We haven’t been covering the day-to-day developments around the Deepwater Horizon accident for several weeks, but here are a few items from recent days:
- The federal government sent its seventh bill to BP, asking the oil giant to pony up $62.6 million for the spill response. BP has already paid the first six bills, to the tune of $518.4 million.
- The gaggle of civil lawsuits against BP and others that were consolidated in New Orleans federal court could go to trial as early as next summer, according to AP. (Setting and resetting of court dates in big cases like this is hardly unusual, so we’re not likely to jump up and down every time there’s a change).
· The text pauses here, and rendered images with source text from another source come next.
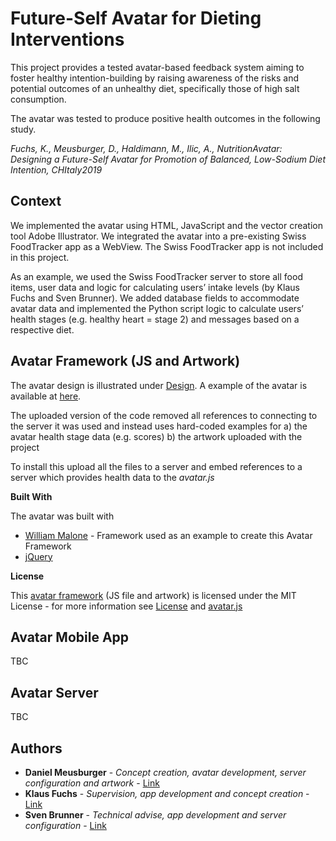 # Future-Self Avatar for Dieting Interventions

This project provides a tested avatar-based feedback system aiming to foster healthy intention-building by raising awareness of the risks and potential outcomes of an unhealthy diet, specifically those of high salt consumption.

The avatar was tested to produce positive health outcomes in the following study.

*Fuchs, K., Meusburger, D., Haldimann, M., Ilic, A., NutritionAvatar: Designing a Future-Self Avatar for Promotion of Balanced, Low-Sodium Diet Intention, CHItaly2019*

## Context

We implemented the avatar using HTML, JavaScript and the vector creation tool Adobe Illustrator.
We integrated the avatar into a pre-existing Swiss FoodTracker app as a WebView. The Swiss FoodTracker app is not included in this project.

As an example, we used the Swiss FoodTracker server to store all food items, user data and logic for calculating users’ intake levels (by Klaus Fuchs and Sven Brunner).
We added database fields to accommodate avatar data and implemented the Python script logic to calculate users’ health stages (e.g. healthy heart = stage 2) and messages based on a respective diet.

## Avatar Framework (JS and Artwork)

The avatar design is illustrated under [Design](https://github.com/DanielMeusburger/FutureSelfAvatar/blob/master/illustrations/summary.png).
A example of the avatar is available at [here](http://www.workplayce.de/avatar/avatar.html).

The uploaded version of the code removed all references to connecting to the server it was used and instead uses hard-coded examples for
a) the avatar health stage data (e.g. scores)
b) the artwork uploaded with the project

To install this upload all the files to a server and embed references to a server which provides health data to the *avatar.js*

**Built With**

The avatar was built with
* [William Malone](http://www.williammalone.com/articles/create-html5-canvas-javascript-game-character/1/) - Framework used as an example to create this Avatar Framework
* [jQuery](https://jquery.com/)

**License**

This [avatar framework](https://github.com/DanielMeusburger/FutureSelfAvatar/tree/master/framework) (JS file and artwork) is licensed under the MIT License - for more information see [License](https://github.com/DanielMeusburger/FutureSelfAvatar/blob/master/LICENSE) and [avatar.js](https://github.com/DanielMeusburger/FutureSelfAvatar/blob/master/framework/avatar.js)

## Avatar Mobile App
TBC

## Avatar Server
TBC

## Authors

* **Daniel Meusburger** - *Concept creation, avatar development, server configuration and artwork* - [Link](http://www.workplayce.de/portfolio/about.html)
* **Klaus Fuchs** - *Supervision, app development and concept creation* - [Link](https://im.ethz.ch/people/kfuchs.html)
* **Sven Brunner** - *Technical advise, app development and server configuration* - [Link](https://www.linkedin.com/in/sven-brunner-7ba3bb106/)
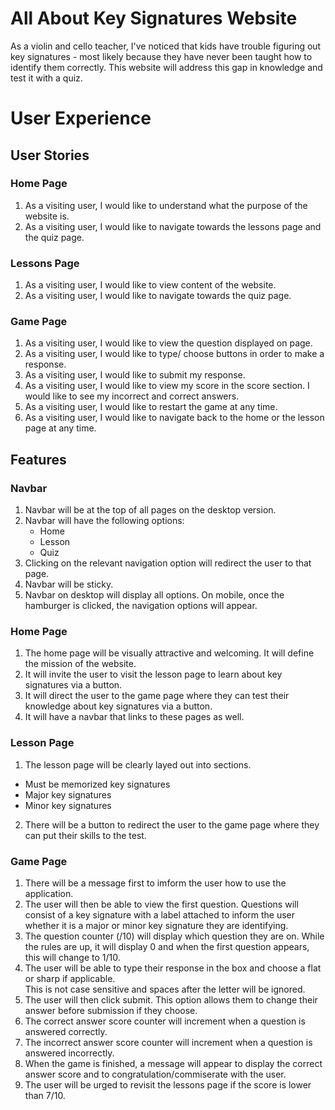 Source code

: # All About Key Signatures Website

As a violin and cello teacher, I've noticed that kids have trouble figuring out key signatures - most likely because they have never been taught how to identify them correctly. This website will address this gap in knowledge and test it with a quiz. 

# User Experience

## User Stories

### Home Page

1. As a visiting user, I would like to understand what the purpose of the website is.
2. As a visiting user, I would like to navigate towards the lessons page and the quiz page.

### Lessons Page

1. As a visiting user, I would like to view content of the website. 
2. As a visiting user, I would like to navigate towards the quiz page. 

### Game Page

1. As a visiting user, I would like to view the question displayed on page. 
2. As a visiting user, I would like to type/ choose buttons in order to make a response. 
3. As a visiting user, I would like to submit my response.
4. As a visiting user, I would like to view my score in the score section. I would like to see my incorrect and correct answers. 
5. As a visiting user, I would like to restart the game at any time. 
6. As a visiting user, I would like to navigate back to the home or the lesson page at any time. 

## Features

### Navbar 

1. Navbar will be at the top of all pages on the desktop version.
2. Navbar will have the following options: 
    * Home
    * Lesson
    * Quiz
3. Clicking on the relevant navigation option will redirect the user to that page.
4. Navbar will be sticky.
5. Navbar on desktop will display all options. On mobile, once the hamburger is clicked, the navigation options will appear. 
 
 ### Home Page

 1. The home page will be visually attractive and welcoming. It will define the mission of the website. 
 2. It will invite the user to visit the lesson page to learn about key signatures via a button. 
 3. It will direct the user to the game page where they can test their knowledge about key signatures via a button. 
 4. It will have a navbar that links to these pages as well. 

 ### Lesson Page

 1. The lesson page will be clearly layed out into sections. 
  * Must be memorized key signatures 
  * Major key signatures
  * Minor key signatures 
2. There will be a button to redirect the user to the game page where they can put their skills to the test. 

### Game Page 

1. There will be a message first to imform the user how to use the application. 
2. The user will then be able to view the first question. 
    Questions will consist of a key signature with a label attached to inform the user whether it is a major or minor key signature they are identifying. 
3. The question counter (/10) will display which question they are on. While the rules are up, it will display 0 and when the first question appears, this will change to 1/10. 
3. The user will be able to type their response in the box and choose a flat or sharp if applicable.  
    This is not case sensitive and spaces after the letter will be ignored. 
4. The user will then click submit. This option allows them to change their answer before submission if they choose. 
5. The correct answer score counter will increment when a question is answered correctly. 
6. The incorrect answer score counter will increment when a question is answered incorrectly. 
7. When the game is finished, a message will appear to display the correct answer score and to congratulation/commiserate with the user. 
8. The user will be urged to revisit the lessons page if the score is lower than 7/10.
- Beaumont attorney and longtime BP foe Brent Coon has been selected to a committee of lawyers to help sort through discovery for the New Orleans lawsuit, according to the Beaumont Enterprise. Coon has a huge collection of internal BP documents from his cases against the company related to the deadly 2005 Texas City refinery accident. The first round of evidence-gathering will last until the end of the year, Coon said, with more taking place in 2011. The judge is aiming to test some of the cases in trial next summer, Coon said.
- Lawsuits filed by BP workers whose pension funds lost value following the accident will be consolidated in Houston federal court, a panel of judges ruled this week, says Bloomberg. The employees had asked that the suits be combined in Chicago, where BP’s retirement plan is administered, but BP successfully argued the cases belong in Houston because the claims are similar to those in shareholder lawsuits being heard here.
- Attorneys in the above-mentioned shareholder suits have until Oct. 27 to put in their recommendations for the steering committee in that case, according to Bloomberg.
- The number of birds oiled by the Gulf spill has been relatively small, according to Audubon Society field work, but the long-term impacts due to damage to the food chain are a concern, according to NPR.
- Another 6,879 square miles of the Gulf of Mexico has been reopened to fishing following testing by the National Oceanic and Atmospheric Administration. The area is located between 180 and 200 nautical miles south of the Florida panhandle, between the Florida-Alabama state line and Cape San Blas, Fla. According to the release, reopened area is about 29 percent of the area that was still closed. About 16,481 square miles remain closed.
- The Gulf disaster isn’t likely to have a big impact with voters this political cycle, according to WaPo’s The Fix, which notes that of all the public polls conducted in recent weeks, few have posed questions related to the spill. Among the polls that refer to the spill, the results indicate that voters are indifferent or ambivalent about it.